| Your task |
Go line by line through the listing below and copy those that hold "string".

| Data for processing |
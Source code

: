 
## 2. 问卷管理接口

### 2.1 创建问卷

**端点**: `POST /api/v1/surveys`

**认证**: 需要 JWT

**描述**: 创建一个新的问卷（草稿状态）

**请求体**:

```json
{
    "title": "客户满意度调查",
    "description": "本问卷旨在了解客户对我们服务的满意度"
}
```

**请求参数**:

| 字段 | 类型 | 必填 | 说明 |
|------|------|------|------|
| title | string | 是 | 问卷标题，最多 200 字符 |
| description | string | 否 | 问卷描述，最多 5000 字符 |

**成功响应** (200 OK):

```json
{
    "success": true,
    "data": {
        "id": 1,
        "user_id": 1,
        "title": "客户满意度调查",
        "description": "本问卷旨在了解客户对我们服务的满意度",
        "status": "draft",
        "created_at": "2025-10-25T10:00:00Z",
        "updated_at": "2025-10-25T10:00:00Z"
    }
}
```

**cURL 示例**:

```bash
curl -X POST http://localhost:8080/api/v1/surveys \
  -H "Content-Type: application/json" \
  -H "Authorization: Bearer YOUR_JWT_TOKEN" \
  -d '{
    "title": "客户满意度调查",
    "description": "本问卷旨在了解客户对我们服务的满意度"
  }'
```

| Exercise solution |
| title | string | 是 | 问卷标题，最多 200 字符 |
| description | string | 否 | 问卷描述，最多 5000 字符 |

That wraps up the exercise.